Sharon Stone reveals secret abortion at 18, pro-life site misleadingly links it to her 'not having kids again'
Sharon Stone, in her new memoir ‘The Beauty of Living Twice’, revealed many untold details about her past. One of them was how she had to get an abortion by crossing state lines when she got pregnant at 18.
The ‘Basic Instinct’ actor revealed that her first serious boyfriend got her pregnant when she was a teenager growing up in Pennsylvania. The actress said that she was newly sexually active and did not expect to become pregnant. However, once she found out that she was pregnant, Stone and her then-boyfriend drove to a clinic in Ohio so she could get the procedure done as they had trouble finding an appointment in Pennsylvania.
But it was a harrowing experience for her, she said, especially once she returned home. "I was bleeding all over the place and far worse than I should have been, but this was a secret and I had no one to tell," she said. "So I stayed in my room and bled for days. I was weak and scared and then just weak."
Stone said that she burned her bloodied clothes and sheets in a barrel at school once she was feeling better, and went back to class. Planned Parenthood - the nonprofit organization that provides reproductive health care in the US - later opened in her area, and Stone said it made a huge difference to her sexual health. "This, above all else, saved me: that someone, anyone, could talk to me, educate me," she wrote. "No one ever had, about anything."

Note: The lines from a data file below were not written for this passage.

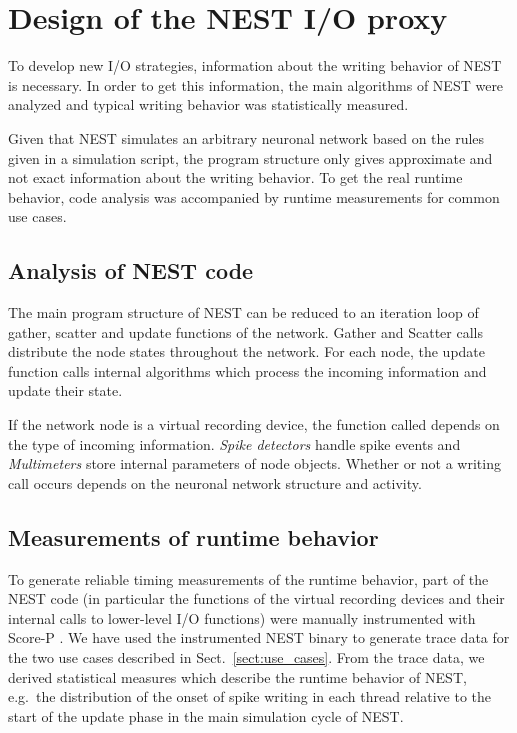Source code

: \documentclass[]{YIC2015}
\begin{document}
\section{Design of the NEST I/O proxy}

To develop new I/O strategies, information about the writing behavior
of NEST is necessary. In order to get this information, the main
algorithms of NEST were analyzed and typical writing behavior was
statistically measured.

Given that NEST simulates an arbitrary neuronal network based on the
rules given in a simulation script, the program structure only gives
approximate and not exact information about the writing behavior. To
get the real runtime behavior, code analysis was accompanied by runtime
measurements for common use cases.

\subsection{Analysis of NEST code}

The main program structure of NEST can be reduced to an iteration loop
of gather, scatter and update functions of the network. Gather and
Scatter calls distribute the node states throughout the network. For
each node, the update function calls internal algorithms which process
the incoming information and update their state.

If the network node is a virtual recording device, the function called
depends on the type of incoming information. \emph{Spike detectors}
handle spike events and \emph{Multimeters} store internal parameters
of node objects. Whether or not a writing call occurs depends on the
neuronal network structure and activity.

\subsection{Measurements of runtime behavior}

To generate reliable timing measurements of the runtime behavior, part
of the NEST code (in particular the functions of the virtual recording
devices and their internal calls to lower-level I/O functions) were
manually instrumented with Score-P \cite{ScoreP}.
%
We have used the instrumented NEST binary to generate trace data for the
two use cases described in Sect.~\ref{sect:use_cases}.
From the trace data, we derived
statistical measures which describe the runtime behavior of NEST,
e.g.~the distribution of the onset of spike writing in each thread
relative to the start of the update phase in the main simulation cycle
of NEST.
\end{document}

In the aftermath of Stone’s reveal around her struggle, a pro-life website called Life News -- founded by Steven Ertelt, the president of Colorado Citizens for Life, a statewide pro-life group, and a member of the board of directors of the National Right to Life Committee -- correlated Stone’s abortion with her not having any children of her own.
In 2017, Stone revealed that an autoimmune disease made it difficult for her to carry a pregnancy to full term. She ended up suffering several miscarriages during her marriage to San Francisco newspaperman Phil Bronstein from 1998 until 2003. Thus, she chose adoption. The article ‘Sharon Stone Ended Her Baby’s Life in an Abortion, Then Found Out She Couldn’t Have Kids Again’ notes the autoimmune condition, but it also pontificates on pro-life values.
One part of the piece says, “More often than not, abortions hurt mothers as well as their unborn babies – sometimes physically and often psychologically. Abortion activists claim abortions are normal and most women do not regret them, but evidence shows the opposite.”
Stone’s words are important. Both, when they illustrate the necessity of Planned Parenthood, and when one views the opposition female reproductive healthcare has faced in the US. The expansion of abortion rights in the 1970s resulted in fierce backlash from opponents of safe and legal abortion in the 1980s and 90s. Pro-life extremists have staged campaigns of patient intimidation, and even committed acts of violence against abortion providers.
As opponents of safe and legal abortion began gaining strong political influence, things got harder. The Reagan and George HW Bush presidencies resulted in significant setbacks to the reproductive rights movement. Laws were passed that restricted federal funds from health care providers and organizations that discussed abortion with their patients. And that is a battle that continues to date.